Return, from the lines below, each one that includes the word "University".

Extracted data entries:
▼
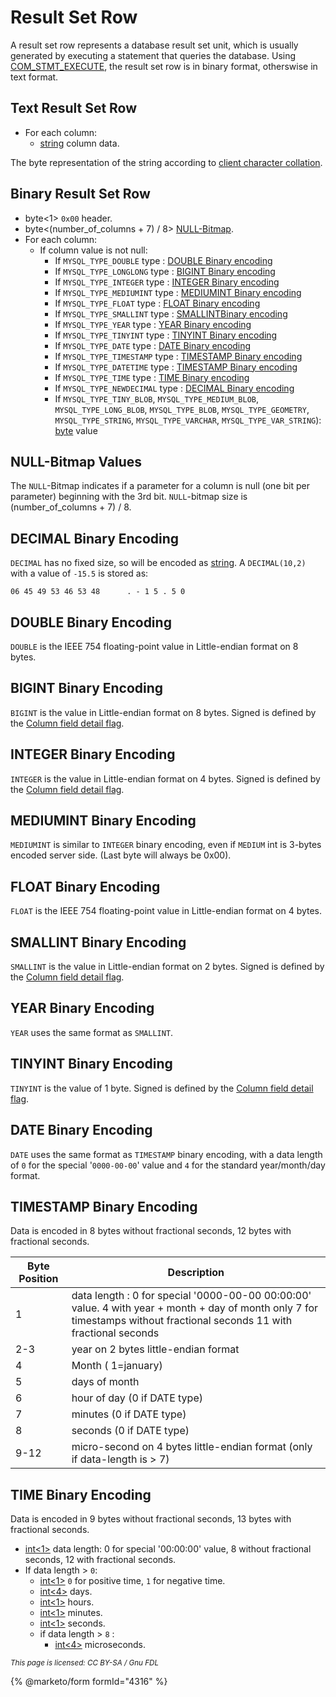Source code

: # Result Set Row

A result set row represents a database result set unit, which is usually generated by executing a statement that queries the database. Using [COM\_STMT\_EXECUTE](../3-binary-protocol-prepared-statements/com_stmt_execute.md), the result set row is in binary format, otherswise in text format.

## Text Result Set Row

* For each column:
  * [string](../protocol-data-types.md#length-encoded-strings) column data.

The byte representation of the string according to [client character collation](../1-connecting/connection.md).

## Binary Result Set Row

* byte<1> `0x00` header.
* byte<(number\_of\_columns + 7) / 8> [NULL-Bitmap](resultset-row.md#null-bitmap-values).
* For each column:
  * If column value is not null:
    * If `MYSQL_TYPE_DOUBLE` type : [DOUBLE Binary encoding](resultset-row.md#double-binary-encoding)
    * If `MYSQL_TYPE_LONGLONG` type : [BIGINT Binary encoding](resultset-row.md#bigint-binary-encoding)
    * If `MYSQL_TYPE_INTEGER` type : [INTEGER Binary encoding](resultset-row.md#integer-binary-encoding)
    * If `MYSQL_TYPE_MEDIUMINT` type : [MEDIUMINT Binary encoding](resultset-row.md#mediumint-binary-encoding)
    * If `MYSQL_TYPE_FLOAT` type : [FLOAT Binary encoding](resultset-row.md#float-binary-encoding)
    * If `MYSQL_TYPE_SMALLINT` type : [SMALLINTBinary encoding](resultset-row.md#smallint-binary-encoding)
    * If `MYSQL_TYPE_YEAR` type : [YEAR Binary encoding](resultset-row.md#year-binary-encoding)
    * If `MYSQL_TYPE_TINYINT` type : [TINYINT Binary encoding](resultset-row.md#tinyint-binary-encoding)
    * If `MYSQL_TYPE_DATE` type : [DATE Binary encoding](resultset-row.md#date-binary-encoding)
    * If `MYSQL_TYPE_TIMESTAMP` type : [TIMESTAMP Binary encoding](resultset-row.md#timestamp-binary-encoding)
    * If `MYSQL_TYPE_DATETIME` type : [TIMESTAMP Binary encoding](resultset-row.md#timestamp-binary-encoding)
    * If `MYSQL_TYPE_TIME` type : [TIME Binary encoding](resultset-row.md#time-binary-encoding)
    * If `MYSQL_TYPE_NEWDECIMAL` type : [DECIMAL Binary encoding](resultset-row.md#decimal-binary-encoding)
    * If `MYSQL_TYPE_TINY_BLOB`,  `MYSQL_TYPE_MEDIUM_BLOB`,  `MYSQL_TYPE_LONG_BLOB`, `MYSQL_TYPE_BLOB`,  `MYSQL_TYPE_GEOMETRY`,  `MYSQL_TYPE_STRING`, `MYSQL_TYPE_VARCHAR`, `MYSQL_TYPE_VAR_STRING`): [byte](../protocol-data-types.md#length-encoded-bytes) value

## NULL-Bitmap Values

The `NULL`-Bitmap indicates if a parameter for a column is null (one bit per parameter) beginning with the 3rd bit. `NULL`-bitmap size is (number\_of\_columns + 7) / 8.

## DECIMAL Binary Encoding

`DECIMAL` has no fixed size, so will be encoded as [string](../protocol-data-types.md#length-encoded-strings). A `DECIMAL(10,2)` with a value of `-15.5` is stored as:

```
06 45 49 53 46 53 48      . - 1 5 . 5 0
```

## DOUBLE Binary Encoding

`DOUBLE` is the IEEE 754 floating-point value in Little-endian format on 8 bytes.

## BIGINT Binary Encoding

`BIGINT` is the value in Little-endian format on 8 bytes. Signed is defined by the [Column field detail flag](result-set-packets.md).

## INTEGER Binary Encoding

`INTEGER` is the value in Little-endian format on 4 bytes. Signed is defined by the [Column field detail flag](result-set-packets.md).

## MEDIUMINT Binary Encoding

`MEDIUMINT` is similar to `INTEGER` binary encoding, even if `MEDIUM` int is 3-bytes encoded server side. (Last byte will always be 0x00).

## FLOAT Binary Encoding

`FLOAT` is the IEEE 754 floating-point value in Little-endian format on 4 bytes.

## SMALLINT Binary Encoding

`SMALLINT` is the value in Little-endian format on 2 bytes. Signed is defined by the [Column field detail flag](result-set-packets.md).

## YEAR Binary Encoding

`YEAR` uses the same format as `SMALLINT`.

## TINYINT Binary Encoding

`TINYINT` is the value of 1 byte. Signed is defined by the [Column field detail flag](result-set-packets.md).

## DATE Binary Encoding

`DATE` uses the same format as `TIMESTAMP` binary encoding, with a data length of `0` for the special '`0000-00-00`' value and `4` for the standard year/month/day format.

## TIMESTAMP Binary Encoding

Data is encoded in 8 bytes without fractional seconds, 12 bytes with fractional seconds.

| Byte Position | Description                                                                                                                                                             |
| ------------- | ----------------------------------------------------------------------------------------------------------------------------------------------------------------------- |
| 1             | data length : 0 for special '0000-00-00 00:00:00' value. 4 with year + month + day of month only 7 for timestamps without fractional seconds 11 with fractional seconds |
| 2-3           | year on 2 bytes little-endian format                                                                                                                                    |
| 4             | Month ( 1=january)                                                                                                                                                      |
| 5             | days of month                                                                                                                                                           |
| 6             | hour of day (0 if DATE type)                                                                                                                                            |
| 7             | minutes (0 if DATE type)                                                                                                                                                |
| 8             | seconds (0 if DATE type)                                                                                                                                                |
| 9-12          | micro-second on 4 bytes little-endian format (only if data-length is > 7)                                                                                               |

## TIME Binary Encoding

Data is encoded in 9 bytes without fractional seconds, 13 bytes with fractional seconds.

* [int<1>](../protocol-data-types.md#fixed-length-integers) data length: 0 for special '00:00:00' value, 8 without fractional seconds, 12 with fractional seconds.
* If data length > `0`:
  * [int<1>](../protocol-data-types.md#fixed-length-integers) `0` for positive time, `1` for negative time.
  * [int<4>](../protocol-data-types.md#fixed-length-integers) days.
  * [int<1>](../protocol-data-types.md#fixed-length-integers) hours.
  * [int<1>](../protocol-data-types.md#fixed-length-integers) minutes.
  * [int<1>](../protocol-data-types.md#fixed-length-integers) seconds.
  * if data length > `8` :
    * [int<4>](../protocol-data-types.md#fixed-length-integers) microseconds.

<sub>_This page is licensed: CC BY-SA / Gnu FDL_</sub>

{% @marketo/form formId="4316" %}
▲
▼
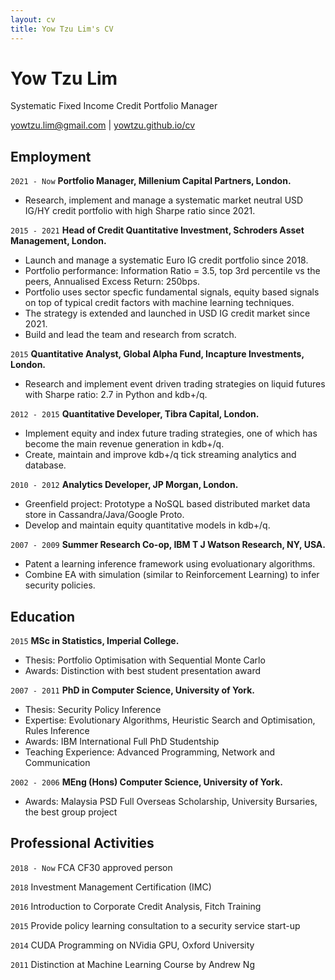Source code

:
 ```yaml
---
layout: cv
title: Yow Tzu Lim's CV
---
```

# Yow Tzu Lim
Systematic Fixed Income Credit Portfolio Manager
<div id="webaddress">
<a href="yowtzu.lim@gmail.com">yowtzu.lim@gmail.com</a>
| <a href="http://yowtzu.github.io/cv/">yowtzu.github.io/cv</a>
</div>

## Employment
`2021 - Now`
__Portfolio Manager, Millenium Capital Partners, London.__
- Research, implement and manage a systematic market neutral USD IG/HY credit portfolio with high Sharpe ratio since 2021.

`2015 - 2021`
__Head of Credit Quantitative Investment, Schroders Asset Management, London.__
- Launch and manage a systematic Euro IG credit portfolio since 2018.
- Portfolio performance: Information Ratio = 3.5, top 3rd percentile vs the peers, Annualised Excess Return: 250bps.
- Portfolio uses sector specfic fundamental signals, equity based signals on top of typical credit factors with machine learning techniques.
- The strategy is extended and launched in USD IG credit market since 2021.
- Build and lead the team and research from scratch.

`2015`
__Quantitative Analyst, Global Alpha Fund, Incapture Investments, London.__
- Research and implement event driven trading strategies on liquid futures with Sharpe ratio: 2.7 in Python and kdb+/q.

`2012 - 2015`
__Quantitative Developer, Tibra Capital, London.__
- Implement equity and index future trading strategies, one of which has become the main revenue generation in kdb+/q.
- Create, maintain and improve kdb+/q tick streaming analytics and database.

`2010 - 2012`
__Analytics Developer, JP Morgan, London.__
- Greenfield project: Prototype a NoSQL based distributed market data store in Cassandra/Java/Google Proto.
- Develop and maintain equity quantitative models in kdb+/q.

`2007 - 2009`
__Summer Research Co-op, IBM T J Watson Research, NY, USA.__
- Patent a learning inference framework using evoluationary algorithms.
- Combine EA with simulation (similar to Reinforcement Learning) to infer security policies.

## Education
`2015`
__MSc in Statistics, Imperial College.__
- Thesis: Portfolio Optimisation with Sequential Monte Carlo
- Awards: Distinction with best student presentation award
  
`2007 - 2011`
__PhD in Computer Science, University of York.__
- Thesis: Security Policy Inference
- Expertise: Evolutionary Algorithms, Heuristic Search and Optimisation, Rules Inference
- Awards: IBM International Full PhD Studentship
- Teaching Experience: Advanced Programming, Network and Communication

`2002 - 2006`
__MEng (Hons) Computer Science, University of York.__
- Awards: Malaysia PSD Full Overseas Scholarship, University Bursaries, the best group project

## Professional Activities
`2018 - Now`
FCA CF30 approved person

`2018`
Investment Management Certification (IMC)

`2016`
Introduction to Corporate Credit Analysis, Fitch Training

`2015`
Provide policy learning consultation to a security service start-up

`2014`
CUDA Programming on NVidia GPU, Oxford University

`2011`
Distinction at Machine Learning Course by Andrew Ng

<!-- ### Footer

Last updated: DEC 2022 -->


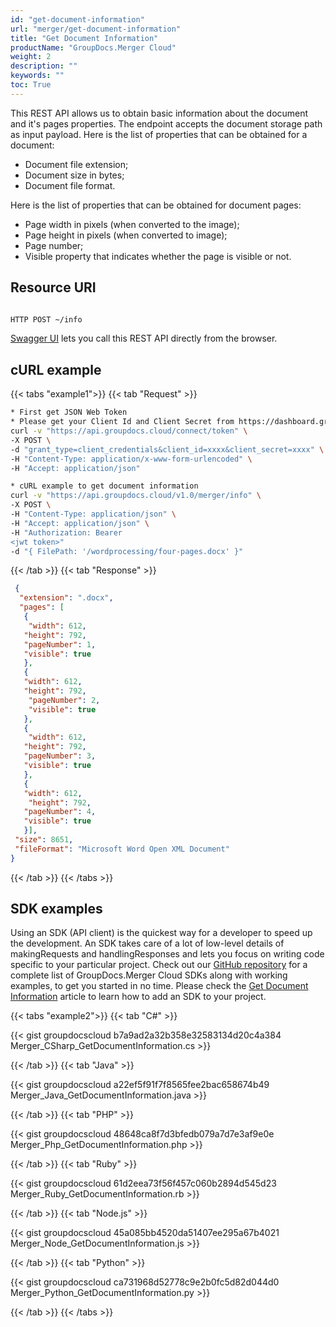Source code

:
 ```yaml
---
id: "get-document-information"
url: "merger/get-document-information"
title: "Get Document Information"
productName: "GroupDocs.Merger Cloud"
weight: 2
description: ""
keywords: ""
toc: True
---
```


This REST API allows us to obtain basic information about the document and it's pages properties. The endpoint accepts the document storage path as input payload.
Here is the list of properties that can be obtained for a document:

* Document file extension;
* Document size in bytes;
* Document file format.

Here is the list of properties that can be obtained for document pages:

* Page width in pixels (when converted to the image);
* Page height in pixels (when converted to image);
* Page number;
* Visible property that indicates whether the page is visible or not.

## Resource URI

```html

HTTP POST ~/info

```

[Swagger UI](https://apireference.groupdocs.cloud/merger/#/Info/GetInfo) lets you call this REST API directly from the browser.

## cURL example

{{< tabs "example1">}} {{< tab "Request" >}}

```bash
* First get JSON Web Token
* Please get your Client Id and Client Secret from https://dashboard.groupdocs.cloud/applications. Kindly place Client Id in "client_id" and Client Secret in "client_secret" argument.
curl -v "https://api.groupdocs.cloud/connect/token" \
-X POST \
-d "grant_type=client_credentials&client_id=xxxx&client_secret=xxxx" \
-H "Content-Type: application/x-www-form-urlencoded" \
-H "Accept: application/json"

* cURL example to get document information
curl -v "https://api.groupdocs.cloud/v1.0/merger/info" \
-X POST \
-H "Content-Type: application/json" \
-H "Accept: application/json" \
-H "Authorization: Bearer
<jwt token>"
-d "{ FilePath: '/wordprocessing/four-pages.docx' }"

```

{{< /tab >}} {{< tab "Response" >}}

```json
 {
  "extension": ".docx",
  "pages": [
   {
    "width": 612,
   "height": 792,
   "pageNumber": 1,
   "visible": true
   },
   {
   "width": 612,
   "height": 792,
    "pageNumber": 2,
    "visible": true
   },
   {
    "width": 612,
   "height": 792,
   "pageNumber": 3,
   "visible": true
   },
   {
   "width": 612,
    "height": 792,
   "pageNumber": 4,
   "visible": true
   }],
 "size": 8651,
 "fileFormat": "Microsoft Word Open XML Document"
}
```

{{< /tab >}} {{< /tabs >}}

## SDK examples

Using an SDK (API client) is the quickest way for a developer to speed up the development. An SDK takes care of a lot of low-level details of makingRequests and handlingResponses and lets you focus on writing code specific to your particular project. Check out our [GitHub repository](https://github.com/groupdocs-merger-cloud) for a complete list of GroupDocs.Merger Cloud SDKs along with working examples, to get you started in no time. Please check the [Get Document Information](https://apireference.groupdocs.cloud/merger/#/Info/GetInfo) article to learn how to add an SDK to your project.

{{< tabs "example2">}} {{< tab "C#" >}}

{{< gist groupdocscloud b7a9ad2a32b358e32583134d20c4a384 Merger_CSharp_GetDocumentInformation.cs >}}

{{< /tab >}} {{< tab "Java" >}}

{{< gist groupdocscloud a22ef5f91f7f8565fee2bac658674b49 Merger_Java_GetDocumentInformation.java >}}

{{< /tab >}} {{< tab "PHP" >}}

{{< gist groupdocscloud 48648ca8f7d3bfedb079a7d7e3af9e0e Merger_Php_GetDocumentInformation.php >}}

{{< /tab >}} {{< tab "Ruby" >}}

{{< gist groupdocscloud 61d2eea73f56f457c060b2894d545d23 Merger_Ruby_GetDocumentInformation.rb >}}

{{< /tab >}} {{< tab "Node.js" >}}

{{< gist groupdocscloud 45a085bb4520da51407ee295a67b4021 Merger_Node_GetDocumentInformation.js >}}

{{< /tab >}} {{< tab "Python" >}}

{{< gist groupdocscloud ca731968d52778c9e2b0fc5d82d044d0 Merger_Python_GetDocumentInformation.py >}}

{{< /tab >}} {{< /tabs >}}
▲
◆ ANSWER TO THIS PROBLEM ◆
__PhD in Computer Science, University of York.__
__MEng (Hons) Computer Science, University of York.__
- Awards: Malaysia PSD Full Overseas Scholarship, University Bursaries, the best group project
CUDA Programming on NVidia GPU, Oxford University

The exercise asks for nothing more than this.